There are pros and cons to both designs: While circular canopies can descend at a nearly vertical trajectory, they become difficult to control when the wind blows faster than 10 mph. The BLM’s square models, sometimes called “ram-air” chutes because they behave like airfoils, remain maneuverable at twice that speed.
“It’s partly a tradition,” says long-time smokejumper Brett Bittenbender, “We haven’t rushed into the squares because circulars have always been dependable for us.”
A memorial at the McCall Smokejumper Base honors pilots and smokejumpers who lost their lives fighting fire. Whitey Hachmeister and John Slingerland were the pilots of a smokejumper aircraft that crashed because of engine trouble, claiming a total of 10 lives.
Smokejumping began in the 1930s, and early on, smokejumpers had a reputation for acting as if they were invincible. Up until 1949, none had been killed on the fireline. It was in August of that year that smokejumpers suffered their first casualties. The Mann Gulch Fire claimed the lives of 13 firefighters, 12 of them smokejumpers.
Even today, the smokejumpers seem to be trying to make amends for the hubris of those early years. The fire at Mann Gulch was a turning point. It spurred the Forest Service to adopt new safety rules that have become mantras for wildland firefighters.

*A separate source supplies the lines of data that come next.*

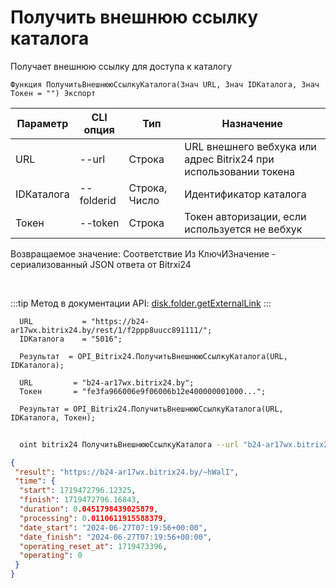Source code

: ﻿---
sidebar_position: 6
---

# Получить внешнюю ссылку каталога
 Получает внешнюю ссылку для доступа к каталогу



`Функция ПолучитьВнешнююСсылкуКаталога(Знач URL, Знач IDКаталога, Знач Токен = "") Экспорт`

  | Параметр | CLI опция | Тип | Назначение |
  |-|-|-|-|
  | URL | --url | Строка | URL внешнего вебхука или адрес Bitrix24 при использовании токена |
  | IDКаталога | --folderid | Строка, Число | Идентификатор каталога |
  | Токен | --token | Строка | Токен авторизации, если используется не вебхук |

  
  Возвращаемое значение:   Соответствие Из КлючИЗначение - сериализованный JSON ответа от Bitrxi24

<br/>

:::tip
Метод в документации API: [disk.folder.getExternalLink](https://dev.1c-bitrix.ru/rest_help/disk/folder/disk_folder_getexternallink.php)
:::
<br/>


```bsl title="Пример кода"
  URL           = "https://b24-ar17wx.bitrix24.by/rest/1/f2ppp8uucc891111/";
  IDКаталога    = "5016";
  
  Результат  = OPI_Bitrix24.ПолучитьВнешнююСсылкуКаталога(URL, IDКаталога);
  
  URL         = "b24-ar17wx.bitrix24.by";
  Токен       = "fe3fa966006e9f06006b12e400000001000...";
  
  Результат = OPI_Bitrix24.ПолучитьВнешнююСсылкуКаталога(URL, IDКаталога, Токен);
```
        


```sh title="Пример команды CLI"
    
  oint bitrix24 ПолучитьВнешнююСсылкуКаталога --url "b24-ar17wx.bitrix24.by" --folderid "2490" --token "56898d66006e9f06006b12e400000001000..."

```

```json title="Результат"
{
 "result": "https://b24-ar17wx.bitrix24.by/~hWalI",
 "time": {
  "start": 1719472796.12325,
  "finish": 1719472796.16843,
  "duration": 0.0451798439025879,
  "processing": 0.0110611915588379,
  "date_start": "2024-06-27T07:19:56+00:00",
  "date_finish": "2024-06-27T07:19:56+00:00",
  "operating_reset_at": 1719473396,
  "operating": 0
 }
}
```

Thorough preparation and diligent adherence to proper procedure have gone a long way towards preventing tragedies like Mann Gulch. However, Matthew Desmond, a social scientist who worked as a wildland firefighter in Arizona, has criticized the way the Forest Service, and wildland firefighters themselves, place blame for accidents and fatalities on the victims.
Though it is usually not spoken aloud, he says, wildland firefighters believe that colleagues killed on the fire line would never have been hurt if they stuck to the safety rules they were trained to follow.
Romero knows the risks of his profession firsthand, and makes it plain that the best training in the world can’t keep firefighters safe in every situation.
“The environment is a lot more complex than that,” he says. “It’s hard for folks to come to grips with that, ourselves included.” His own close call has made him even more serious about giving his charges the best preparation he can, and the base’s prominent memorial to fallen comrades serves as both a monument to their sacrifice and a reminder of the stakes.